Go through the records line by line from the top and repeat each one exactly, ending with the line that contains "- [IBM PC XENIX 2.0](/disks/pcx86/unix/ibm/xenix/2.0/)".

(Records drawn from a dataset)
=== Begin Enclosure ===

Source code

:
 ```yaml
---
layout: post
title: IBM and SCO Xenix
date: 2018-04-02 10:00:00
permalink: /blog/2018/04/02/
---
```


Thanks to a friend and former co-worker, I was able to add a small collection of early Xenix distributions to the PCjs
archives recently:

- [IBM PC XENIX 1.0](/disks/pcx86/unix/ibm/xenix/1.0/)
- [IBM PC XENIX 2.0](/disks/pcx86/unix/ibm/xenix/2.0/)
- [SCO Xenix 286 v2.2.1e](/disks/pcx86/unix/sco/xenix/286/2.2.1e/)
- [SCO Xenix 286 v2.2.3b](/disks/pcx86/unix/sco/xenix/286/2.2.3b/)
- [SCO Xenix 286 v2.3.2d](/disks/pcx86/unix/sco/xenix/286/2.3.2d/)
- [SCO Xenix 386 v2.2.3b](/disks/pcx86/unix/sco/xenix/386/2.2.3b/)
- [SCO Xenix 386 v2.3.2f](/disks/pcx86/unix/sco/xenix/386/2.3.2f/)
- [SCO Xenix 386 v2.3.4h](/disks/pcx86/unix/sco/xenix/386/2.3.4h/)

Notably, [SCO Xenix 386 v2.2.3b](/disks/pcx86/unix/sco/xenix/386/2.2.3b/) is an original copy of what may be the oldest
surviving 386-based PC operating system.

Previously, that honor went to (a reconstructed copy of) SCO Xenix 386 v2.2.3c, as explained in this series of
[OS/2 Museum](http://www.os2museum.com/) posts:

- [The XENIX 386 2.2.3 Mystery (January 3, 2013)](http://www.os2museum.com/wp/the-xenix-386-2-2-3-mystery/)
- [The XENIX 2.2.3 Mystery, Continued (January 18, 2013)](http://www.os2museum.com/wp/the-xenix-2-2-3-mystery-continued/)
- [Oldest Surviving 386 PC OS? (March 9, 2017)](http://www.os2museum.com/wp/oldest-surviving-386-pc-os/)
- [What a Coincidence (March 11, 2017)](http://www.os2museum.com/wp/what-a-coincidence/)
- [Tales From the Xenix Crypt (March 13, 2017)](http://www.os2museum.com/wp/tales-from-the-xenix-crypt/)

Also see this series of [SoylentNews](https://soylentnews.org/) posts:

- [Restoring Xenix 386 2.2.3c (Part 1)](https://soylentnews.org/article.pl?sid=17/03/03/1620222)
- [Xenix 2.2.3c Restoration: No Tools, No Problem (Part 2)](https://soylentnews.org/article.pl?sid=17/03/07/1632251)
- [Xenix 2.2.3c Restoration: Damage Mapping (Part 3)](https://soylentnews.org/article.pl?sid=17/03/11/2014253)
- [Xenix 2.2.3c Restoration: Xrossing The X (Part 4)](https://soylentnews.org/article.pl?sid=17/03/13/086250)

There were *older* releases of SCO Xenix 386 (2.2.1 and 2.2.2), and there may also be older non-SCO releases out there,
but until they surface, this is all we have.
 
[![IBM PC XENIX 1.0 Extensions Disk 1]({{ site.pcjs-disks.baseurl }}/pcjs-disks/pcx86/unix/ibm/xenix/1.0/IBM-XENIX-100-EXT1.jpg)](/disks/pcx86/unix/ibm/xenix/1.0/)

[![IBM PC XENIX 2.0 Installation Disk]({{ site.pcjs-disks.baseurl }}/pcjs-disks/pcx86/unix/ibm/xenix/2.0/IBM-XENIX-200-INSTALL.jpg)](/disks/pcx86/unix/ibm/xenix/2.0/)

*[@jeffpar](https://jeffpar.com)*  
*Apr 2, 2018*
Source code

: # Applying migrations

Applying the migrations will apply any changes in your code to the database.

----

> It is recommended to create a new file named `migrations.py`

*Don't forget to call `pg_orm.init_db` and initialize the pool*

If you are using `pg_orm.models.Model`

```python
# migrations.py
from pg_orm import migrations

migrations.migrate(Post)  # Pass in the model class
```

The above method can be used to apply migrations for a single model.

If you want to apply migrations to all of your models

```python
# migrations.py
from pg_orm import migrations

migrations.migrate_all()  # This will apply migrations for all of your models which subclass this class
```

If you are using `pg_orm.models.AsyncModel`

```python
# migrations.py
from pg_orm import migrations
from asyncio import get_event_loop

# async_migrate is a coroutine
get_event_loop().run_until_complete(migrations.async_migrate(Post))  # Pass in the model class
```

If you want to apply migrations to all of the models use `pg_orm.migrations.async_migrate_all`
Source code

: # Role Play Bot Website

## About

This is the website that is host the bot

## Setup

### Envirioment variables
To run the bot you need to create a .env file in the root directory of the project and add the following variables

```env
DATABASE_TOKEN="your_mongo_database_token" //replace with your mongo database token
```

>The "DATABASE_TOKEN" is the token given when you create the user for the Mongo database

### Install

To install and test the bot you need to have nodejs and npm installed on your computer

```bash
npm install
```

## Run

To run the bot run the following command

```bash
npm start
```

=== End Enclosure ===

• FINISHED TASK:
Source code

:
 ```yaml
---
layout: post
title: IBM and SCO Xenix
date: 2018-04-02 10:00:00
permalink: /blog/2018/04/02/
---
```


Thanks to a friend and former co-worker, I was able to add a small collection of early Xenix distributions to the PCjs
archives recently:

- [IBM PC XENIX 1.0](/disks/pcx86/unix/ibm/xenix/1.0/)
- [IBM PC XENIX 2.0](/disks/pcx86/unix/ibm/xenix/2.0/)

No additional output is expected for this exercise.